First you have to identify what type of bark it is. Is in a happy “I’m excited to be here” type of bark, or a more aggressive, “I am about to explode” type bark. These types of barking usually are a build up of emotion that have pre-cues you need to be attentive too. Agitated movement, panting, distracted gaze, excessive tail wagging and whining. If you can identify your dog’s pre-cues you can defuse the situation before it gets out of hand.
If you act on pre-cues you can distract your dog with a toy, put him to work until his focus is back on you or remove him from the stimulus that is causing his build up in emotion. Bring him back when he settles and try to lengthen the time he can be exposed before losing composure. It may be that it is too much to ask of him if he has gotten into the habit of being out of control in that environment. You may need to do a lot of work with a crate or pen at home. You will place him in the same area you practice and work a different dog in the practice area. Keep it light enough that the barker dog does not get over whelmed and be sure to keep each session short, treating him for being quiet.

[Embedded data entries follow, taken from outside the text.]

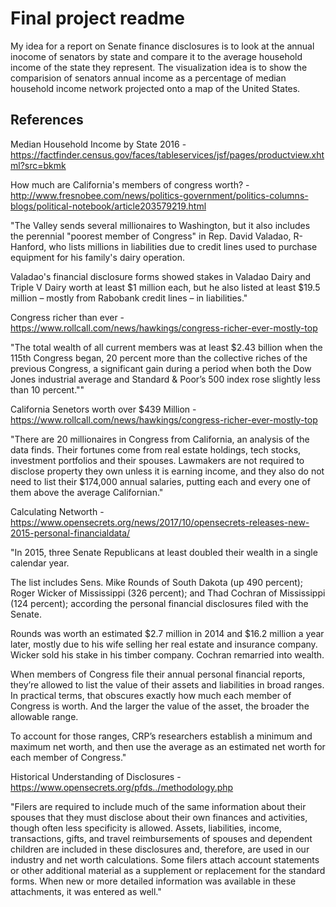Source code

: # Final project readme


My idea for a report on Senate finance disclosures is to look at the annual inocome of senators by state and compare it to the average household income of the state they represent.  The visualization idea is to show the comparision of senators annual income as a percentage of median household income network projected onto a map of the United States.

## References

Median Household Income by State 2016 - https://factfinder.census.gov/faces/tableservices/jsf/pages/productview.xhtml?src=bkmk



How much are California's members of congress worth? - http://www.fresnobee.com/news/politics-government/politics-columns-blogs/political-notebook/article203579219.html

"The Valley sends several millionaires to Washington, but it also includes the perennial "poorest member of Congress" in Rep. David Valadao, R-Hanford, who lists millions in liabilities due to credit lines used to purchase equipment for his family's dairy operation.

Valadao's financial disclosure forms showed stakes in Valadao Dairy and Triple V Dairy worth at least $1 million each, but he also listed at least $19.5 million – mostly from Rabobank credit lines – in liabilities."

Congress richer than ever - https://www.rollcall.com/news/hawkings/congress-richer-ever-mostly-top

"The total wealth of all current members was at least $2.43 billion when the 115th Congress began, 20 percent more than the collective riches of the previous Congress, a significant gain during a period when both the Dow Jones industrial average and Standard & Poor’s 500 index rose slightly less than 10 percent.""

California Senetors worth over $439 Million - https://www.rollcall.com/news/hawkings/congress-richer-ever-mostly-top

"There are 20 millionaires in Congress from California, an analysis of the data finds. Their fortunes come from real estate holdings, tech stocks, investment portfolios and their spouses. Lawmakers are not required to disclose property they own unless it is earning income, and they also do not need to list their $174,000 annual salaries, putting each and every one of them above the average Californian."


Calculating Networth - https://www.opensecrets.org/news/2017/10/opensecrets-releases-new-2015-personal-financialdata/

"In 2015, three Senate Republicans at least doubled their wealth in a single calendar year.

The list includes Sens. Mike Rounds of South Dakota (up 490 percent); Roger Wicker of Mississippi (326 percent); and Thad Cochran of Mississippi (124 percent); according the personal financial disclosures filed with the Senate.

Rounds was worth an estimated $2.7 million in 2014 and $16.2 million a year later, mostly due to his wife selling her real estate and insurance company. Wicker sold his stake in his timber company. Cochran remarried into wealth.

When members of Congress file their annual personal financial reports, they’re allowed to list the value of their assets and liabilities in broad ranges. In practical terms, that obscures exactly how much each member of Congress is worth. And the larger the value of the asset, the broader the allowable range.

To account for those ranges, CRP’s researchers establish a minimum and maximum net worth, and then use the average as an estimated net worth for each member of Congress."


Historical Understanding of Disclosures - https://www.opensecrets.org/pfds../methodology.php

"Filers are required to include much of the same information about their spouses that they must disclose about their own finances and activities, though often less specificity is allowed. Assets, liabilities, income, transactions, gifts, and travel reimbursements of spouses and dependent children are included in these disclosures and, therefore, are used in our industry and net worth calculations. Some filers attach account statements or other additional material as a supplement or replacement for the standard forms. When new or more detailed information was available in these attachments, it was entered as well."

It could be as simple as heeling a circle in front of the barker and treating him every circle that he is quiet. Then build to two circles, three circles and so on. Then build the emotional level little by little by adding more energy into the work you are doing with the other dog, treating every time the barking dog remains quiet. Go slow as you want to increase the emotion, but keep him under enough self control that he will succeed.
Next you can take your dog to other locations where he gets excited and start again. Being liberal with the treats for every improvement. When you take him to class you must pay close attention to him and divert his attention as described above when you see his pre-cues and treat him whenever he settles and for remaining calm.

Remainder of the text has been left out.